Mexico City – The Mexican president, Claudia Sheinbaum, described Monday as “unfair” the decision of the Trump administration to suspend imports of Mexican meat cattle for 15 days due to the detection of screw worms in shipments.
Sheinbaum, who has spent the last months fighting to compensate for the tariff threats of the president of the United States, Donald Trump, said he expected the suspension not to result in another economic blow to his country.
“We do not agree with this measure,” he said at his morning press conference on Monday. “The Mexican government has been working on all fronts from the first moment we were alerted to the screw worm.”
The United States restricted Mexican cattle shipments at the end of November after plague detection, but raised the ban in February after protocols were implemented to evaluate animals before entering the country. But there has been an “unacceptable advance to the north” of the screw worm, said the United States Department of Agriculture in a statement on Sunday.

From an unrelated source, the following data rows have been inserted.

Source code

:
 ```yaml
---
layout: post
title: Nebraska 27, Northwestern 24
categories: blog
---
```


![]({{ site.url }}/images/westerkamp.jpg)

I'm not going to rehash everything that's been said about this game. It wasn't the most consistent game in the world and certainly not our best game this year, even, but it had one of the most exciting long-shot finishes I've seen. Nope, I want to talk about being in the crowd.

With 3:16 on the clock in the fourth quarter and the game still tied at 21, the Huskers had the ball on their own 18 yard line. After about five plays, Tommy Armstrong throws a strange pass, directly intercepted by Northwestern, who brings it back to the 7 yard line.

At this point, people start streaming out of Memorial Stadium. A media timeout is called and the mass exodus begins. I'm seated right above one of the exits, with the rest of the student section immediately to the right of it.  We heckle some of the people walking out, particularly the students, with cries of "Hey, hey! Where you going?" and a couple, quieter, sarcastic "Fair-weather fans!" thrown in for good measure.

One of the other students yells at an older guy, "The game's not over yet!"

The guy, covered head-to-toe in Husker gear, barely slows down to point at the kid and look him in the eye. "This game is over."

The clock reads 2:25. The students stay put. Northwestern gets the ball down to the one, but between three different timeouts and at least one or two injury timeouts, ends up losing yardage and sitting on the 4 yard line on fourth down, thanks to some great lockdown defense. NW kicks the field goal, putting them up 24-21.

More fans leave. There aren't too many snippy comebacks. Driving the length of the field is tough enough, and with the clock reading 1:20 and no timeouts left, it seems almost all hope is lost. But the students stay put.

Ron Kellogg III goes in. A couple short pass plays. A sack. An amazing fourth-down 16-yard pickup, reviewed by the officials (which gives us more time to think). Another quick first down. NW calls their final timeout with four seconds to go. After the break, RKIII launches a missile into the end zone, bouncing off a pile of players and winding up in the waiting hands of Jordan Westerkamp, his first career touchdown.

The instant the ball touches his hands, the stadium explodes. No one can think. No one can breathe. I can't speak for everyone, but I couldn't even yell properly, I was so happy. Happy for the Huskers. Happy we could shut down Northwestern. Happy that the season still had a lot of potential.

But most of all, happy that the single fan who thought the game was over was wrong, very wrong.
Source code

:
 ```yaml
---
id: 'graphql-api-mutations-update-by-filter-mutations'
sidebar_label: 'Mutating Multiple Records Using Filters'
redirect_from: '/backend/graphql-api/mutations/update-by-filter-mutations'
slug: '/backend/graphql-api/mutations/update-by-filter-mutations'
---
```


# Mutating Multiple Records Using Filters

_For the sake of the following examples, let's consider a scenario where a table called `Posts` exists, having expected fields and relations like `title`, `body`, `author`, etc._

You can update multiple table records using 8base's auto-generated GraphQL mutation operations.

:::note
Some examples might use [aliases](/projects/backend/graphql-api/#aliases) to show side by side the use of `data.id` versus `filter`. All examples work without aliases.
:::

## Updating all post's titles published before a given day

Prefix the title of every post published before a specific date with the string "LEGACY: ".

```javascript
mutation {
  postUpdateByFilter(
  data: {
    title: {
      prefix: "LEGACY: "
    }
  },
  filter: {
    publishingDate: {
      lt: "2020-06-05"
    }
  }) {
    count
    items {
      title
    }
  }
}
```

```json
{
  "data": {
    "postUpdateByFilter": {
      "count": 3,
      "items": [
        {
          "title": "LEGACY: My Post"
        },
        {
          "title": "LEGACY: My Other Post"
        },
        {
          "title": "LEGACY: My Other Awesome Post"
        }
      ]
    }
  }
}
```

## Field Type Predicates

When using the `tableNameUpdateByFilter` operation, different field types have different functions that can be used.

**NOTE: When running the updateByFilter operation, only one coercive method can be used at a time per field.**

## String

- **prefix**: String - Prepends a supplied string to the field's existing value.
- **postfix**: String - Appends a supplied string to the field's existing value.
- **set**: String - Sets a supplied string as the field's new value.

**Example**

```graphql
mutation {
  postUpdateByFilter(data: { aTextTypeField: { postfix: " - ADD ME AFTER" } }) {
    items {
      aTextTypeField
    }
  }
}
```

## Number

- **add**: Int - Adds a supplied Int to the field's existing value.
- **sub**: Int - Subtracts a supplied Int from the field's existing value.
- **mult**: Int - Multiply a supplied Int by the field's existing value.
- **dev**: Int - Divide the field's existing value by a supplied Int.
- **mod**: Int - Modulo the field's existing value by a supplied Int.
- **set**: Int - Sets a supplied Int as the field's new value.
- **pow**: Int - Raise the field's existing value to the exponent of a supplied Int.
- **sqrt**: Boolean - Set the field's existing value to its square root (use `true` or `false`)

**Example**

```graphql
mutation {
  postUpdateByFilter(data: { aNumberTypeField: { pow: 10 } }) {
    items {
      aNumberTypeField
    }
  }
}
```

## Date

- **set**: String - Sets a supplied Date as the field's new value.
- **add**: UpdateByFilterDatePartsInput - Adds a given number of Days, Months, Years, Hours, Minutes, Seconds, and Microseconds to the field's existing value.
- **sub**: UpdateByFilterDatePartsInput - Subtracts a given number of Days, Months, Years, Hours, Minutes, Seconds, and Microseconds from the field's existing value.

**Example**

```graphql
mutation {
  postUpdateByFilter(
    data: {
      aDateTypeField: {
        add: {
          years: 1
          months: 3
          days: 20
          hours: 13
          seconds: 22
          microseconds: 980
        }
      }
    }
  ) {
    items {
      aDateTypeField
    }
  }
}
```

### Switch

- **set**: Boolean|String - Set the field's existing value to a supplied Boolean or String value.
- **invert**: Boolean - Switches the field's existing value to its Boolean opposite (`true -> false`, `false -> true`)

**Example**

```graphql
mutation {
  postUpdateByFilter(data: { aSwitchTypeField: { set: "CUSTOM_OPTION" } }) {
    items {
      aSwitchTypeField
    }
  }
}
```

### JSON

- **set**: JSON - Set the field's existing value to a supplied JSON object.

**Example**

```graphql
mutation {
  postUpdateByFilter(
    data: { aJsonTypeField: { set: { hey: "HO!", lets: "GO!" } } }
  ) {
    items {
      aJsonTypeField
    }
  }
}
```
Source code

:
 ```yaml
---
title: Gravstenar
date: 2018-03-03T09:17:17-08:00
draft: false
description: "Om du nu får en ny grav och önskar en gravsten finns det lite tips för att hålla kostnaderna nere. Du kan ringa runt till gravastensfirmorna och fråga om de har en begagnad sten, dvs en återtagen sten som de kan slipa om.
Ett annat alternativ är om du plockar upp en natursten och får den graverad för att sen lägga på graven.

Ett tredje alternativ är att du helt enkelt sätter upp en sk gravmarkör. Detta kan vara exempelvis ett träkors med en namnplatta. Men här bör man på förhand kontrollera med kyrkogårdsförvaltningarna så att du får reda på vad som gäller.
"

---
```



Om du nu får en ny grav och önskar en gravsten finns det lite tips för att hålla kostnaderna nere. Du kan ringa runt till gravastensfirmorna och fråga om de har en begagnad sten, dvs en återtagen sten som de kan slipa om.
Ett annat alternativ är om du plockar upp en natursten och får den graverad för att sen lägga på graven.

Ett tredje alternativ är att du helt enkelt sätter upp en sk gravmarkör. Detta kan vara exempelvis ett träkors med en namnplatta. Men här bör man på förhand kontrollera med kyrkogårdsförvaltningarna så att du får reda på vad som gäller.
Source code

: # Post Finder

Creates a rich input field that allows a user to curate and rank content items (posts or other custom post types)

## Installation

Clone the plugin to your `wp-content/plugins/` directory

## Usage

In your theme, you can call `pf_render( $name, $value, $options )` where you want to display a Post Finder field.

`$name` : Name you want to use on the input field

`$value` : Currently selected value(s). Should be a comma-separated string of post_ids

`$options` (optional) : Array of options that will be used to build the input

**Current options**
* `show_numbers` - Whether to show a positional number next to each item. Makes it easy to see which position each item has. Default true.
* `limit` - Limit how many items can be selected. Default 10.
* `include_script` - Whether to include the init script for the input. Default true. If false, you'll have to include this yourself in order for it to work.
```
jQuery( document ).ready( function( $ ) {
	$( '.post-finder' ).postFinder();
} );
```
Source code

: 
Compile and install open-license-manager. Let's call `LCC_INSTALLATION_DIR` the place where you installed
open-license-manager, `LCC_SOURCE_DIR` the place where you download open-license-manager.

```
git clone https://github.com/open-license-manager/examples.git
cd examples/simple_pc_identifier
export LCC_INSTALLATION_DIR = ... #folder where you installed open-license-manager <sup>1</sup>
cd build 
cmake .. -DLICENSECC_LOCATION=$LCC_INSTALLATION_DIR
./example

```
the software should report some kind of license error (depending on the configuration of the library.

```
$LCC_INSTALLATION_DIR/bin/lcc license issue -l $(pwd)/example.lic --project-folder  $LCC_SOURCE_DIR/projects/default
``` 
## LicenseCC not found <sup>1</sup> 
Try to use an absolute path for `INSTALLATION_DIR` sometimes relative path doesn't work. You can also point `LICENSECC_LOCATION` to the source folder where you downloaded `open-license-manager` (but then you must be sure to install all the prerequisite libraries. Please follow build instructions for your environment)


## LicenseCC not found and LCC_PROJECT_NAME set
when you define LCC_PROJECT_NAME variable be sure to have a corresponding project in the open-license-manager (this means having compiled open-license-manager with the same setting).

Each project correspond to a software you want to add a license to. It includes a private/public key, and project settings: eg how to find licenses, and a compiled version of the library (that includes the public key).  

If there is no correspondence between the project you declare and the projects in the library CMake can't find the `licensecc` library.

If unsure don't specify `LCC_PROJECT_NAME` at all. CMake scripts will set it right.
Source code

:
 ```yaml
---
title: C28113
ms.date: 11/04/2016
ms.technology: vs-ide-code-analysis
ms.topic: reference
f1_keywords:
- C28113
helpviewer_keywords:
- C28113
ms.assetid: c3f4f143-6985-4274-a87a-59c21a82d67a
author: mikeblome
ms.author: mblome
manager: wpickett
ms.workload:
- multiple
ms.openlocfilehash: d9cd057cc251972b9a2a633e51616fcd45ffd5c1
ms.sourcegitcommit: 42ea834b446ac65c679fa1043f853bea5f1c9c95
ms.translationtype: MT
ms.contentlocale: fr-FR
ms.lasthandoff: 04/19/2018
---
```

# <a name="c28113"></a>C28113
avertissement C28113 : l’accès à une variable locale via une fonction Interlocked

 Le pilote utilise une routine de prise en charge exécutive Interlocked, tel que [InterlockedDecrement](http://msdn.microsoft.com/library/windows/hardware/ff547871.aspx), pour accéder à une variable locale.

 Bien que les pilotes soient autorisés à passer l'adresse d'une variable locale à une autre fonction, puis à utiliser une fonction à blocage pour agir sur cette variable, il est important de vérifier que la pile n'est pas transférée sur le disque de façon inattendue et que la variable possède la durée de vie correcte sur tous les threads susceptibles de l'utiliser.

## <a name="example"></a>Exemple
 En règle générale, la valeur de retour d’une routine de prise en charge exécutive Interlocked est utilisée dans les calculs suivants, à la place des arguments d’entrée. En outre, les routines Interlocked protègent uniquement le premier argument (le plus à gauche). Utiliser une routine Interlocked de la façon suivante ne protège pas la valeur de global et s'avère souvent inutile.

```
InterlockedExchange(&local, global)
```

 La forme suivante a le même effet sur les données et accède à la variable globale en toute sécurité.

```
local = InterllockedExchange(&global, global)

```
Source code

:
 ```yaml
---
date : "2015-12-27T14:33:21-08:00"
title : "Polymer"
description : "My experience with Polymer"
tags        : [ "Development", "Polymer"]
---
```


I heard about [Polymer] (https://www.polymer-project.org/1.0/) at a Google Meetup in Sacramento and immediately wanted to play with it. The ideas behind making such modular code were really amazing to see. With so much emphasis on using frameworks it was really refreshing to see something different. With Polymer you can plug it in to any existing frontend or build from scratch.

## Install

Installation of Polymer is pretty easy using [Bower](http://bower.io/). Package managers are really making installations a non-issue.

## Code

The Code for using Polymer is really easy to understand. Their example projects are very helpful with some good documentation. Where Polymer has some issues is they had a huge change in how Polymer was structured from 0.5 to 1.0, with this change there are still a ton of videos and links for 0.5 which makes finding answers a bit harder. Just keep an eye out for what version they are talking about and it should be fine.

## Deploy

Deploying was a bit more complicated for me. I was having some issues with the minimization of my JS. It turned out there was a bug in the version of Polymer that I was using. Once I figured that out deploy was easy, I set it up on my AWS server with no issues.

“The last time this devastating plague invaded the US.
The screw worm is a hominivorax hominivorax flyfast larva that can invade the tissues of any hot blood animal, including humans. The parasite enters the skin, causing serious and potentially fatal damage and injuries.
The Ministry of Health of Mexico issued an epidemiological warning this month after the first human case of screw worm miiasis, or parasitic infestation, was confirmed on April 17 in a 77 -year -old woman who lives in the state of southern Chiapas.